Baseball, at its roots, is a family game. It brings people together. It gives people a sense of community; it makes them feel united, like they’re a part of a greater cause.
Brad Turner, the Commissioner of Tennessee’s Department of Intellectual and Developmental Disabilities, is no stranger to the immense power of America’s game.
“Growing up, playing baseball gave me a sense of belonging and community,” Turner said. “People with disabilities are no different, and inclusive employment brings belonging and community to all Tennesseans.
Back in January of 2019, Turner—formerly the Director of Client Services at HealthStream Inc. and a member of the Rutherford County Commission for eight years—was appointed by Governor Bill Lee as the Commissioner of the Department of Intellectual and Developmental Disabilities, making him the third person to serve in that role since DIDD became a standalone agency in 2011.
With that role comes great responsibility, both in and out of the office. As commissioner, Turner oversees approximately 1,700 employees responsible for administration and oversight of community-based services for approximately 7,300 people with intellectual disabilities; he advises an additional 4,400 people through the Family Support Program; his department operates 37 4-person intermediate care facilities for people with intellectual disabilities, the Harold Jordan Center and seating and positioning clinics in each grand division along with a mobile clinic; and he oversees services and supports for children through the Tennessee Early Intervention System (TEIS) and Katie Beckett Program.

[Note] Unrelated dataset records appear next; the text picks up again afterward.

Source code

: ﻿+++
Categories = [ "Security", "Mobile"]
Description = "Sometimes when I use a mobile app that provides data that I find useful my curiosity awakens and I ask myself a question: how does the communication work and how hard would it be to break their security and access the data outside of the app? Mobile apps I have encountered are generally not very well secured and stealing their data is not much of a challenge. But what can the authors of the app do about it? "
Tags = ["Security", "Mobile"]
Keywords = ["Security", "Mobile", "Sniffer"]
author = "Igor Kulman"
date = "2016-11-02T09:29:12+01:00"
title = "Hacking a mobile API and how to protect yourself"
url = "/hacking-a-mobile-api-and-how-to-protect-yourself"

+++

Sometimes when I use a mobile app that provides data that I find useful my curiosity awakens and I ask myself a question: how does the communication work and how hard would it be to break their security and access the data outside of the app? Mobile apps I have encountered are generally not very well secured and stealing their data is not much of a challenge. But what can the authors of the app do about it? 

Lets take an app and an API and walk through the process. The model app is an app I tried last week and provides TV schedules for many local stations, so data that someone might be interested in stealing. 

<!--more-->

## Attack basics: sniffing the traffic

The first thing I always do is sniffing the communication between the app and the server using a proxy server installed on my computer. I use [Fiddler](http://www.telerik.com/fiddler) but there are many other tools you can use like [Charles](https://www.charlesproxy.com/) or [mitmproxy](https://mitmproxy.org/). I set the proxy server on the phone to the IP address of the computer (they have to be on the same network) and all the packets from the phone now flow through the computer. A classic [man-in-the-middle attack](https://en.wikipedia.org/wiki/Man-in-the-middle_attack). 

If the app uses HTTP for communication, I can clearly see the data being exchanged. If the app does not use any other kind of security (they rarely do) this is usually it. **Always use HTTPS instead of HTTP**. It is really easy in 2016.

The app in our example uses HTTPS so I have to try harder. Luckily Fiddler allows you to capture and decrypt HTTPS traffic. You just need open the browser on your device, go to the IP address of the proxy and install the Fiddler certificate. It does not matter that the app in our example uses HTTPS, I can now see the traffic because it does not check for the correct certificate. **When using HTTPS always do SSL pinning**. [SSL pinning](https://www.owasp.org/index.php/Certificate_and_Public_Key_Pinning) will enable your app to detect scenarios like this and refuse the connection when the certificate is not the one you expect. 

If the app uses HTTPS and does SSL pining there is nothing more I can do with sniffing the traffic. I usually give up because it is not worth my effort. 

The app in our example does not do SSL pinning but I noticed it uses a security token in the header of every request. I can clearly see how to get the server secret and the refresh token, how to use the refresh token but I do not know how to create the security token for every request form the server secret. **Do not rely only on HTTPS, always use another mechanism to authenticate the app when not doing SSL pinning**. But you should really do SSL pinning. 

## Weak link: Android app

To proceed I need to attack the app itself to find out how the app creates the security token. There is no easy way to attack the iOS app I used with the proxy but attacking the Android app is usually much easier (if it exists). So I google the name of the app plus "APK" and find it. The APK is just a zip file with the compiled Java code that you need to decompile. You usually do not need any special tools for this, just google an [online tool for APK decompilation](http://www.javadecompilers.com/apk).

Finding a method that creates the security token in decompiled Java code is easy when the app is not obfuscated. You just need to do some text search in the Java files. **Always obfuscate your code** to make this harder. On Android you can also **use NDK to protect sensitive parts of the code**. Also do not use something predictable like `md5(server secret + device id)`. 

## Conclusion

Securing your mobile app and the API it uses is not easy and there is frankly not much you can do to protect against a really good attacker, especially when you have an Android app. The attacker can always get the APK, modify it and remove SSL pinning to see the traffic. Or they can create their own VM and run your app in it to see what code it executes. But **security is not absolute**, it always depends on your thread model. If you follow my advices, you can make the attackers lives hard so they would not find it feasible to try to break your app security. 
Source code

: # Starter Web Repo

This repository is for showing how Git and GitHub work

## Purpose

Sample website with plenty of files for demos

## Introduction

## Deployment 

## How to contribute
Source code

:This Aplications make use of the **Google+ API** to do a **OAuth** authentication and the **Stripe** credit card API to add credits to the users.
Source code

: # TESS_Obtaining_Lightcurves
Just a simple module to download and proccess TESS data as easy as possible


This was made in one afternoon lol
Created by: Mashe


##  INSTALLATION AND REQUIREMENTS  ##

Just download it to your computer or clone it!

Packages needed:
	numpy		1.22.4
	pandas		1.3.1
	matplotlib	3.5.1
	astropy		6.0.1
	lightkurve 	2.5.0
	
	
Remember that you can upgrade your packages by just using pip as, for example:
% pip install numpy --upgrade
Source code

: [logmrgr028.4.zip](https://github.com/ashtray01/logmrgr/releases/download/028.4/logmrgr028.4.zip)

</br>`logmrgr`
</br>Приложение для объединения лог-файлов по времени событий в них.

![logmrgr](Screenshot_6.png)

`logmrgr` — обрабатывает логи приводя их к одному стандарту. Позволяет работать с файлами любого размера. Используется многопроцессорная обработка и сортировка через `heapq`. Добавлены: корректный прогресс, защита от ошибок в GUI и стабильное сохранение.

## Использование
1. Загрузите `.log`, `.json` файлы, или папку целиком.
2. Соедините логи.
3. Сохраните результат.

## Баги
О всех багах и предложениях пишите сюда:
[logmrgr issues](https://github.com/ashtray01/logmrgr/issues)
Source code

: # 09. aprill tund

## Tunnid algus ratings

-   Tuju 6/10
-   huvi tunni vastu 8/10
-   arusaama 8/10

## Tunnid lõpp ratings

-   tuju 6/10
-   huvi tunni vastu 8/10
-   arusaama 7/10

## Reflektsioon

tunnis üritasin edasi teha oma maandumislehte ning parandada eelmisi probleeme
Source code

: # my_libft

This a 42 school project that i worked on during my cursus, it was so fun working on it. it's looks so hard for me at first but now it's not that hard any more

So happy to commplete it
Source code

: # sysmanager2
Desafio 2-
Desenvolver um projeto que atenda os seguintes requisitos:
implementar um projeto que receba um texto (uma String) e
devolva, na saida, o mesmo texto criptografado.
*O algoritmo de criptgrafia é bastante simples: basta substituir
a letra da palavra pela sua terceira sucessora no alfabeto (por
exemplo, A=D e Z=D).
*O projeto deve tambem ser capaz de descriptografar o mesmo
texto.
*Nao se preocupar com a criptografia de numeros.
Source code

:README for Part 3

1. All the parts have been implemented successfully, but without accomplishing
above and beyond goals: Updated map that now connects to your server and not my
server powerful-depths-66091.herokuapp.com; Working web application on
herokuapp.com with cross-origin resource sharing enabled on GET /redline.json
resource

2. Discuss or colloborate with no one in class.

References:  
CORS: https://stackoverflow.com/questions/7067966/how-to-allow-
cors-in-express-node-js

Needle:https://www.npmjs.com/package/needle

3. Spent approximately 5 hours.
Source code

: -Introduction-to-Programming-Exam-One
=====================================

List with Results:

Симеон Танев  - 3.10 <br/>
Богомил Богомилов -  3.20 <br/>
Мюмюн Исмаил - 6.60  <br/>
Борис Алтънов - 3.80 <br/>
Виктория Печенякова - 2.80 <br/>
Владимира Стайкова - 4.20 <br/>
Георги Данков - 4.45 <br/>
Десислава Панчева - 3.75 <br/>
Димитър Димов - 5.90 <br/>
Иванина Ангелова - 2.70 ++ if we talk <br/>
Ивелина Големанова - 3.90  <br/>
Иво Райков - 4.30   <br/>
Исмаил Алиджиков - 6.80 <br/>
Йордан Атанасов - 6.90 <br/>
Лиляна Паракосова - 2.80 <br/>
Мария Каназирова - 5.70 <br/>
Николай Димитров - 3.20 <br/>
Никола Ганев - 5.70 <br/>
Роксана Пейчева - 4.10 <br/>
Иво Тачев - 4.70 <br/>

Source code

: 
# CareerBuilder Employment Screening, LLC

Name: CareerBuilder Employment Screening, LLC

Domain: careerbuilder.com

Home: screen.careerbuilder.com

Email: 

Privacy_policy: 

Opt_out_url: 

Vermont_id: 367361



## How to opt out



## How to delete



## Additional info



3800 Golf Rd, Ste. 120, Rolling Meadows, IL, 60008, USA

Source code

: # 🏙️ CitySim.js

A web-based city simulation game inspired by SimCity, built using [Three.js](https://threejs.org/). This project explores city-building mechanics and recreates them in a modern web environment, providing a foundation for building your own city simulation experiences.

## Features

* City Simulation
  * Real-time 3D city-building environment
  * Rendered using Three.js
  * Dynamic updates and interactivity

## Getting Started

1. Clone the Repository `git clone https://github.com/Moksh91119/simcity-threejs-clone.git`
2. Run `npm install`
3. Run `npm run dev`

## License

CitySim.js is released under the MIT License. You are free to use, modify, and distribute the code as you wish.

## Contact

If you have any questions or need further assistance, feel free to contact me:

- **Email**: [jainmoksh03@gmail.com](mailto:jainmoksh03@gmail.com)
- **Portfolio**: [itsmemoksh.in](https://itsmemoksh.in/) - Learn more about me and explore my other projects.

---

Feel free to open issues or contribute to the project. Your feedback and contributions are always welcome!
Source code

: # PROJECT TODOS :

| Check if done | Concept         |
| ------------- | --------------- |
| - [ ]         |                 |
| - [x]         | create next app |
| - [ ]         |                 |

But in addition to all those responsibilities, Turner’s job is about advocacy. Whether or not he’s in the office, he has demonstrated a clear commitment to ensuring Tennesseans with intellectual or developmental disabilities receive the equality they deserve.
And according to Turner, baseball—particularly, baseball in Nashville—can help achieve that mission.
“Tennesseans with disabilities bring valuable contributions to the workforce,” Turner said. “Nashville Stars recognizes how people with disabilities can contribute to their employers and communities. I’m excited to see what’s ahead for baseball and inclusion for the people we support in our great state.
Music City Baseball is proud to highlight Turner and his extraordinary devotion to the city of Nashville. We’re excited to see what Turner will accomplish in the future; just as he’s excited to see what baseball can bring to the Music City.
“I grew up playing baseball and have always had a passion for the game,” he said. “It is exciting to see my passions come together as Major League Baseball makes the necessary steps to support diversity and inclusion of all Tennesseans.